■ **Work order**
Please output exactly the part of the records below that opens with the line containing "## 论文 · arXiv" and closes with the line containing "- [KAT-Coder Technical", both lines included, and nothing else.

■ **Record extracts**
———
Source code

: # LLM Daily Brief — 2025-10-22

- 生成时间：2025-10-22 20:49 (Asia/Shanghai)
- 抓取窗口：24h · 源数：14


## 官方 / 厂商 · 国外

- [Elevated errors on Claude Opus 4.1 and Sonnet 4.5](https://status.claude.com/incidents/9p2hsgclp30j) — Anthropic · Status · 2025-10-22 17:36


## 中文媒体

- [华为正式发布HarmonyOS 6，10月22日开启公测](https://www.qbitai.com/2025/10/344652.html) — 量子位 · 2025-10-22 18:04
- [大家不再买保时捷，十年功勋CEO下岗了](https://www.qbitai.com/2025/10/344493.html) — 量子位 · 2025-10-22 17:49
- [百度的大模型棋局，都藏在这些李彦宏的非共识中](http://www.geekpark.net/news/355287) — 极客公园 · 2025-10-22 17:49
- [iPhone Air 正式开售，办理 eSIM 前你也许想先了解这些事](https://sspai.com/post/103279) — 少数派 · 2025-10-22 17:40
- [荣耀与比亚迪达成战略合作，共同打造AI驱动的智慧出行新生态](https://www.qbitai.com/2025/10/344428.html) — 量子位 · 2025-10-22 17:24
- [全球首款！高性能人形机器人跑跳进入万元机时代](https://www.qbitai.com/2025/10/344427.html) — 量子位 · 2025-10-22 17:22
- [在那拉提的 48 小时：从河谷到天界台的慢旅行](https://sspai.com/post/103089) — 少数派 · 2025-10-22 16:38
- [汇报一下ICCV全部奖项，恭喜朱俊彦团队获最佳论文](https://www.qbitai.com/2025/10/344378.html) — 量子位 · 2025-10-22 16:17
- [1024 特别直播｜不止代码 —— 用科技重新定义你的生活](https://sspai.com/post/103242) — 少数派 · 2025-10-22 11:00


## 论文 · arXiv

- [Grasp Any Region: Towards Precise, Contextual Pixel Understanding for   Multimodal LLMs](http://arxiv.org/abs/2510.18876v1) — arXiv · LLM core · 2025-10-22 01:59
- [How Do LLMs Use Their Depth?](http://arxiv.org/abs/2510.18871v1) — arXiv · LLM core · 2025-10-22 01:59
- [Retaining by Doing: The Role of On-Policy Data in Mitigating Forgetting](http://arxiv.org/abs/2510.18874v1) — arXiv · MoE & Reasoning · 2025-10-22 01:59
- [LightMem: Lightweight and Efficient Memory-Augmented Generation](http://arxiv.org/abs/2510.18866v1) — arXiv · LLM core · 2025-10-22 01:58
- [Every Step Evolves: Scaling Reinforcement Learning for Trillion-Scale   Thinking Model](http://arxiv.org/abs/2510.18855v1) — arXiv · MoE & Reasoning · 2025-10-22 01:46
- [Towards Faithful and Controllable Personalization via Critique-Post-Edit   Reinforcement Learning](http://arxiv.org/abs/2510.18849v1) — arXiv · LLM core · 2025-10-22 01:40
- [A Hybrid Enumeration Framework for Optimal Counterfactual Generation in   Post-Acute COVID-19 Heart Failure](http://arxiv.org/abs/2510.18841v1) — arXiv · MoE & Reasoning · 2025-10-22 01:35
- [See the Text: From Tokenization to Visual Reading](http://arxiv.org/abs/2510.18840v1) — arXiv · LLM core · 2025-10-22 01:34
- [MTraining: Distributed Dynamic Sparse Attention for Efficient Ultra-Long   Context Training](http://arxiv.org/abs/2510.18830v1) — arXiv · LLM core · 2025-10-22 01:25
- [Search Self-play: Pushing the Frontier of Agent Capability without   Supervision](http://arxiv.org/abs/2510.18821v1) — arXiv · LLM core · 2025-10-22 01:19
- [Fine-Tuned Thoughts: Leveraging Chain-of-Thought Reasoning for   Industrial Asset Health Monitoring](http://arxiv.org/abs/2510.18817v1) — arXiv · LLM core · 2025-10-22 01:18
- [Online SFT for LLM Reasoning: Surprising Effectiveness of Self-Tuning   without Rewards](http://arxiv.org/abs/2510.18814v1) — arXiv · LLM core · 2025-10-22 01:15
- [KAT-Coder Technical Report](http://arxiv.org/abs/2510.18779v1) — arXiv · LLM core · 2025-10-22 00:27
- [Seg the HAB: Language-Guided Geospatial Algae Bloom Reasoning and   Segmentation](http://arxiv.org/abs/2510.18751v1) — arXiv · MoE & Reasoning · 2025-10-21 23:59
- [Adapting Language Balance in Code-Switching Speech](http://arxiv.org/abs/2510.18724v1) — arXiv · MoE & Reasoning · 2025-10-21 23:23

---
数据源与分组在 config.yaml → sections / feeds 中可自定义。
———
■ **Solved exercise**
## 论文 · arXiv

- [Grasp Any Region: Towards Precise, Contextual Pixel Understanding for   Multimodal LLMs](http://arxiv.org/abs/2510.18876v1) — arXiv · LLM core · 2025-10-22 01:59
- [How Do LLMs Use Their Depth?](http://arxiv.org/abs/2510.18871v1) — arXiv · LLM core · 2025-10-22 01:59
- [Retaining by Doing: The Role of On-Policy Data in Mitigating Forgetting](http://arxiv.org/abs/2510.18874v1) — arXiv · MoE & Reasoning · 2025-10-22 01:59
- [LightMem: Lightweight and Efficient Memory-Augmented Generation](http://arxiv.org/abs/2510.18866v1) — arXiv · LLM core · 2025-10-22 01:58
- [Every Step Evolves: Scaling Reinforcement Learning for Trillion-Scale   Thinking Model](http://arxiv.org/abs/2510.18855v1) — arXiv · MoE & Reasoning · 2025-10-22 01:46
- [Towards Faithful and Controllable Personalization via Critique-Post-Edit   Reinforcement Learning](http://arxiv.org/abs/2510.18849v1) — arXiv · LLM core · 2025-10-22 01:40
- [A Hybrid Enumeration Framework for Optimal Counterfactual Generation in   Post-Acute COVID-19 Heart Failure](http://arxiv.org/abs/2510.18841v1) — arXiv · MoE & Reasoning · 2025-10-22 01:35
- [See the Text: From Tokenization to Visual Reading](http://arxiv.org/abs/2510.18840v1) — arXiv · LLM core · 2025-10-22 01:34
- [MTraining: Distributed Dynamic Sparse Attention for Efficient Ultra-Long   Context Training](http://arxiv.org/abs/2510.18830v1) — arXiv · LLM core · 2025-10-22 01:25
- [Search Self-play: Pushing the Frontier of Agent Capability without   Supervision](http://arxiv.org/abs/2510.18821v1) — arXiv · LLM core · 2025-10-22 01:19
- [Fine-Tuned Thoughts: Leveraging Chain-of-Thought Reasoning for   Industrial Asset Health Monitoring](http://arxiv.org/abs/2510.18817v1) — arXiv · LLM core · 2025-10-22 01:18
- [Online SFT for LLM Reasoning: Surprising Effectiveness of Self-Tuning   without Rewards](http://arxiv.org/abs/2510.18814v1) — arXiv · LLM core · 2025-10-22 01:15
- [KAT-Coder Technical Report](http://arxiv.org/abs/2510.18779v1) — arXiv · LLM core · 2025-10-22 00:27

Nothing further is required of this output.